Excelentíssimo Senhor Corregedor Geral da Justiça,

Cuida-se de recurso interposto em face de r. sentença que entendeu pela ausência de falta disciplinar do Xº Tabelião de Notas e Protestos de Letras e Títulos de S.. Alega a recorrente que seus direitos sucessórios teriam sido violados por seus avós e tios, que, mancomunados com terceiros, teriam simulado dois contratos de compra e venda do mesmo imóvel, escondendo efetiva doação. Os contratos de compra e venda dos avós a terceiros e, depois, dos terceiros aos tios, teriam sido lavrados em dias consecutivos, a evidenciar a simulação.

Defendeu-se o Sr. Tabelião, sustentando ter atuado nos estreitos limites legais e refutando a prática de falta disciplinar.

O Ministério Público opinou pelo desprovimento do recurso.

É o relatório.

À luz do item 1.3, Capítulo XIV, Tomo II, das NSCGJ:

“1. O Tabelião de Notas, profissional do direito dotado de fé pública, exercerá a atividade notarial que lhe foi delegada com a finalidade de garantir a eficácia da lei, a segurança jurídica e a prevenção de litígios.

1.3. É seu dever recusar, motivadamente, por escrito, a prática de atos contrários ao ordenamento jurídico e sempre que presentes fundados indícios de fraude à lei, de prejuízos às partes ou dúvidas sobre as manifestações de vontade.”

A recusa à prática dos atos é, por óbvio, exceção.

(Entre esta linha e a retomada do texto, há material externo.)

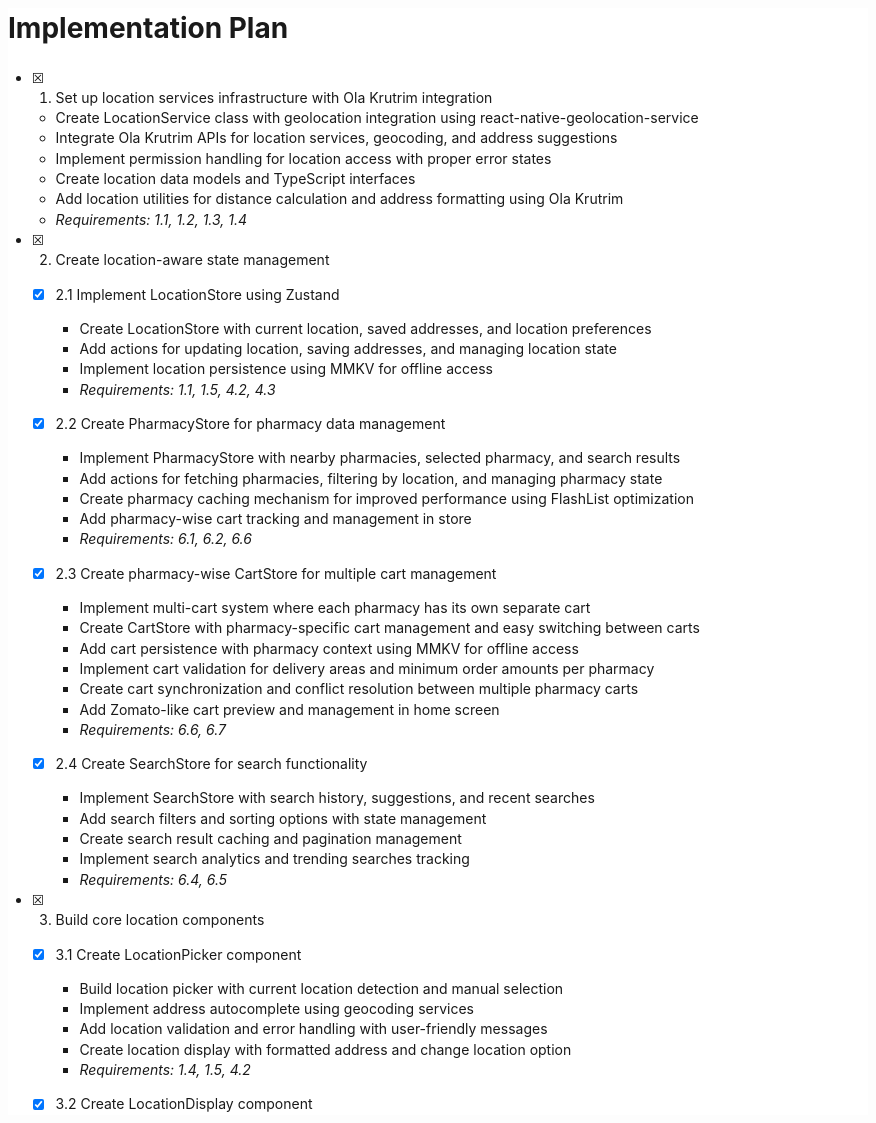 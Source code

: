 # Implementation Plan

- [x] 1. Set up location services infrastructure with Ola Krutrim integration

  - Create LocationService class with geolocation integration using react-native-geolocation-service
  - Integrate Ola Krutrim APIs for location services, geocoding, and address suggestions
  - Implement permission handling for location access with proper error states
  - Create location data models and TypeScript interfaces
  - Add location utilities for distance calculation and address formatting using Ola Krutrim
  - _Requirements: 1.1, 1.2, 1.3, 1.4_

- [x] 2. Create location-aware state management

  - [x] 2.1 Implement LocationStore using Zustand

    - Create LocationStore with current location, saved addresses, and location preferences
    - Add actions for updating location, saving addresses, and managing location state
    - Implement location persistence using MMKV for offline access
    - _Requirements: 1.1, 1.5, 4.2, 4.3_

  - [x] 2.2 Create PharmacyStore for pharmacy data management

    - Implement PharmacyStore with nearby pharmacies, selected pharmacy, and search results
    - Add actions for fetching pharmacies, filtering by location, and managing pharmacy state
    - Create pharmacy caching mechanism for improved performance using FlashList optimization
    - Add pharmacy-wise cart tracking and management in store
    - _Requirements: 6.1, 6.2, 6.6_

  - [x] 2.3 Create pharmacy-wise CartStore for multiple cart management

    - Implement multi-cart system where each pharmacy has its own separate cart
    - Create CartStore with pharmacy-specific cart management and easy switching between carts
    - Add cart persistence with pharmacy context using MMKV for offline access
    - Implement cart validation for delivery areas and minimum order amounts per pharmacy
    - Create cart synchronization and conflict resolution between multiple pharmacy carts
    - Add Zomato-like cart preview and management in home screen
    - _Requirements: 6.6, 6.7_

  - [x] 2.4 Create SearchStore for search functionality
    - Implement SearchStore with search history, suggestions, and recent searches
    - Add search filters and sorting options with state management
    - Create search result caching and pagination management
    - Implement search analytics and trending searches tracking
    - _Requirements: 6.4, 6.5_

- [x] 3. Build core location components

  - [x] 3.1 Create LocationPicker component

    - Build location picker with current location detection and manual selection
    - Implement address autocomplete using geocoding services
    - Add location validation and error handling with user-friendly messages
    - Create location display with formatted address and change location option
    - _Requirements: 1.4, 1.5, 4.2_

  - [x] 3.2 Create LocationDisplay component
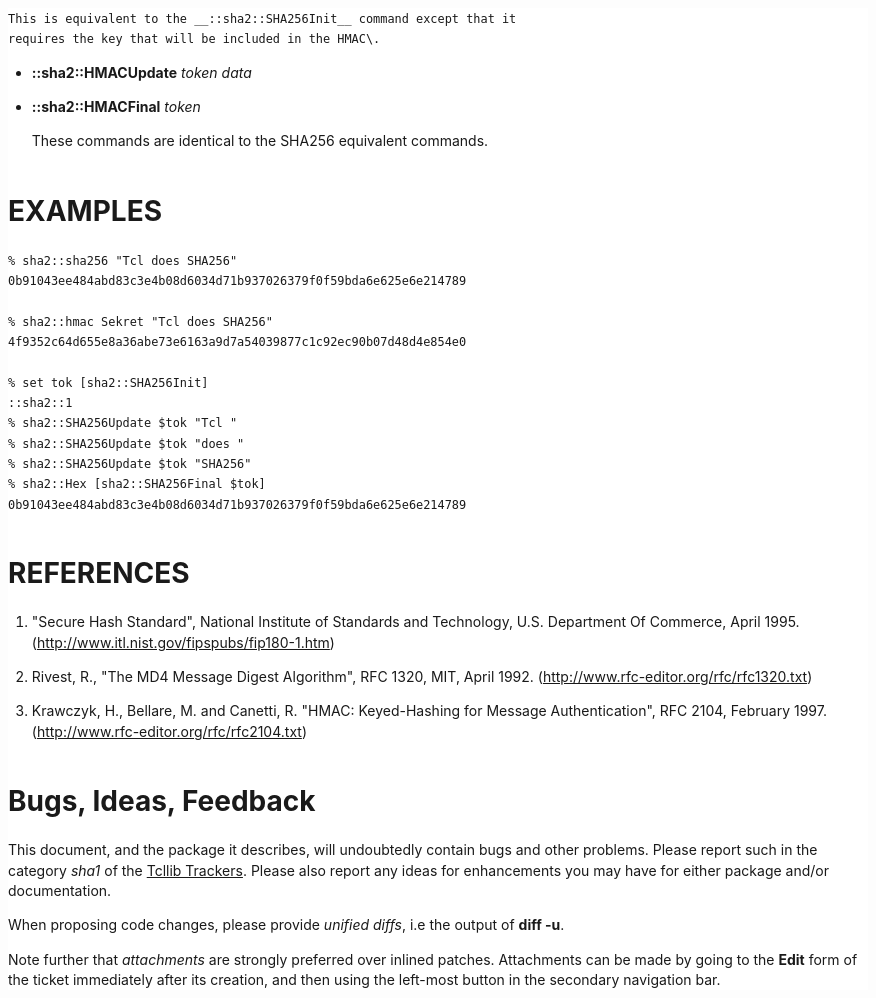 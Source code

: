     This is equivalent to the __::sha2::SHA256Init__ command except that it
    requires the key that will be included in the HMAC\.

  - <a name='11'></a>__::sha2::HMACUpdate__ *token* *data*

  - <a name='12'></a>__::sha2::HMACFinal__ *token*

    These commands are identical to the SHA256 equivalent commands\.

# <a name='section4'></a>EXAMPLES

    % sha2::sha256 "Tcl does SHA256"
    0b91043ee484abd83c3e4b08d6034d71b937026379f0f59bda6e625e6e214789

    % sha2::hmac Sekret "Tcl does SHA256"
    4f9352c64d655e8a36abe73e6163a9d7a54039877c1c92ec90b07d48d4e854e0

    % set tok [sha2::SHA256Init]
    ::sha2::1
    % sha2::SHA256Update $tok "Tcl "
    % sha2::SHA256Update $tok "does "
    % sha2::SHA256Update $tok "SHA256"
    % sha2::Hex [sha2::SHA256Final $tok]
    0b91043ee484abd83c3e4b08d6034d71b937026379f0f59bda6e625e6e214789

# <a name='section5'></a>REFERENCES

  1. "Secure Hash Standard", National Institute of Standards and Technology,
     U\.S\. Department Of Commerce, April 1995\.
     \([http://www\.itl\.nist\.gov/fipspubs/fip180\-1\.htm](http://www\.itl\.nist\.gov/fipspubs/fip180\-1\.htm)\)

  1. Rivest, R\., "The MD4 Message Digest Algorithm", RFC 1320, MIT, April 1992\.
     \([http://www\.rfc\-editor\.org/rfc/rfc1320\.txt](http://www\.rfc\-editor\.org/rfc/rfc1320\.txt)\)

  1. Krawczyk, H\., Bellare, M\. and Canetti, R\. "HMAC: Keyed\-Hashing for Message
     Authentication", RFC 2104, February 1997\.
     \([http://www\.rfc\-editor\.org/rfc/rfc2104\.txt](http://www\.rfc\-editor\.org/rfc/rfc2104\.txt)\)

# <a name='section6'></a>Bugs, Ideas, Feedback

This document, and the package it describes, will undoubtedly contain bugs and
other problems\. Please report such in the category *sha1* of the [Tcllib
Trackers](http://core\.tcl\.tk/tcllib/reportlist)\. Please also report any ideas
for enhancements you may have for either package and/or documentation\.

When proposing code changes, please provide *unified diffs*, i\.e the output of
__diff \-u__\.

Note further that *attachments* are strongly preferred over inlined patches\.
Attachments can be made by going to the __Edit__ form of the ticket
immediately after its creation, and then using the left\-most button in the
secondary navigation bar\.


[//000000001]: # (sha256 \- SHA\-x Message\-Digest Algorithm)
[//000000002]: # (Generated from file 'sha256\.man' by tcllib/doctools with format 'markdown')
[//000000003]: # (Copyright &copy; 2008, Andreas Kupries <andreas\_kupries@users\.sourceforge\.net>)
[//000000004]: # (sha256\(n\) 1\.0\.6 tcllib "SHA\-x Message\-Digest Algorithm") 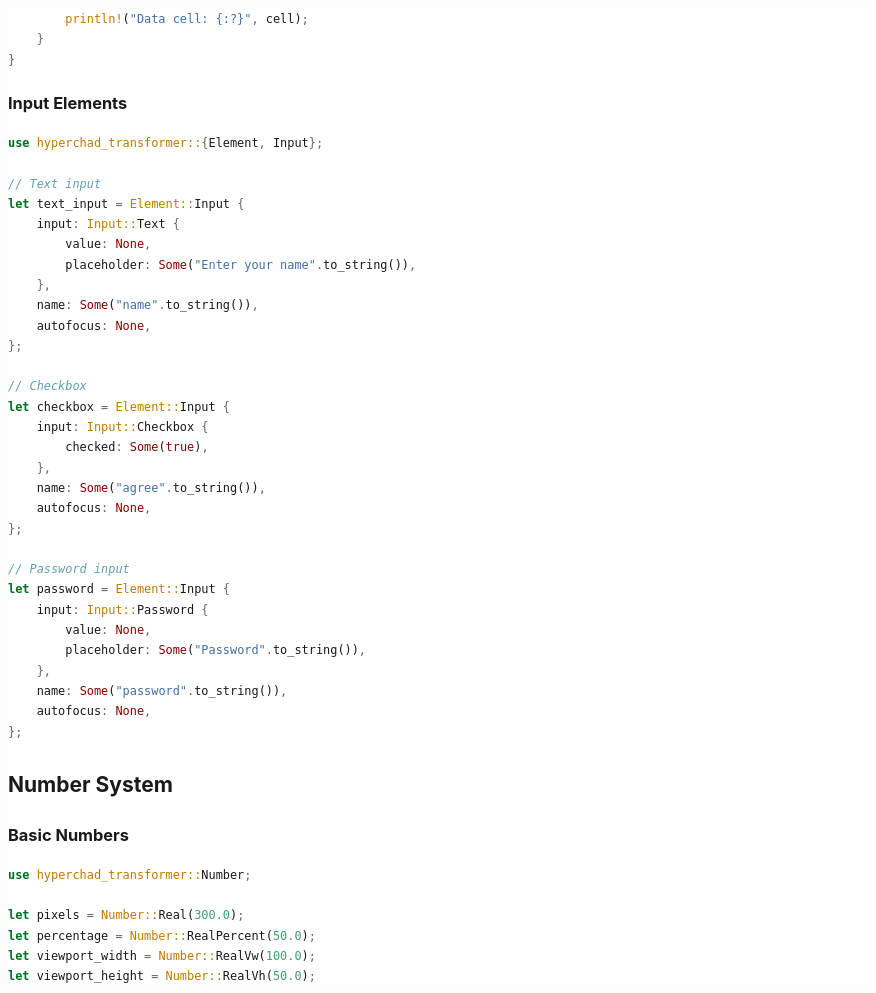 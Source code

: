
```rust
        println!("Data cell: {:?}", cell);
    }
}
```

### Input Elements

```rust
use hyperchad_transformer::{Element, Input};

// Text input
let text_input = Element::Input {
    input: Input::Text {
        value: None,
        placeholder: Some("Enter your name".to_string()),
    },
    name: Some("name".to_string()),
    autofocus: None,
};

// Checkbox
let checkbox = Element::Input {
    input: Input::Checkbox {
        checked: Some(true),
    },
    name: Some("agree".to_string()),
    autofocus: None,
};

// Password input
let password = Element::Input {
    input: Input::Password {
        value: None,
        placeholder: Some("Password".to_string()),
    },
    name: Some("password".to_string()),
    autofocus: None,
};
```

## Number System

### Basic Numbers

```rust
use hyperchad_transformer::Number;

let pixels = Number::Real(300.0);
let percentage = Number::RealPercent(50.0);
let viewport_width = Number::RealVw(100.0);
let viewport_height = Number::RealVh(50.0);
```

E, como tal, essencial que haja fundados indícios de fraude à lei, prejuízo às partes, ou dúvidas sobre as manifestações de vontade. Frise-se não bastar a subjetiva suspeita do Sr. Tabelião. De rigor, para obstar o ato notarial, a verificação de “fundados indícios” de que alguma das situações arroladas tenha ocorrido.

Na hipótese dos autos, a recorrente sustenta ter havido simulação na sucessiva transferência de titularidade do imóvel, vendido por seu avô a terceiros e, no dia seguinte, pelos terceiros aos tios da recorrente. O encadeamento contratual teria servido, pelos argumentos recursais, para que o imóvel fosse doado, pelos avós, aos tios da recorrente, por interpostas pessoas, como forma de burlar direitos sucessórios.

E, deveras, não se há de descartar a possibilidade de vício do consentimento. Todavia, descabe, nesta sede, inclusive pelos parcos elementos probatórios havidos nos autos, qualquer análise mais aprofundada acerca da questão.

Aqui, há de se estudar, exclusivamente, a ocorrência de eventual falta funcional perpetrada pelo Sr. Oficial. Pretendendo obter decisão judicial que reconheça a simulação aventada e invalide os contratos, a interessada há de promover, como parece já ter feito, demanda cível.

Neste passo, inviável que o Sr. Tabelião obstasse, per si, a lavratura do contrato de compra e venda. O só fato de terem sido firmados em dias consecutivos não basta a configurar “fundados indícios” de fraude à lei. E as vontades manifestadas em ambos os contratos de compra e venda são claras. Os respectivos teores não dão margem a dúvidas interpretativas. Não se descarta, frise-se, a possibilidade de ter havido simulação. Porém, não compete ao Sr. Oficial investigar elementos subjetivos inerentes à formação do título.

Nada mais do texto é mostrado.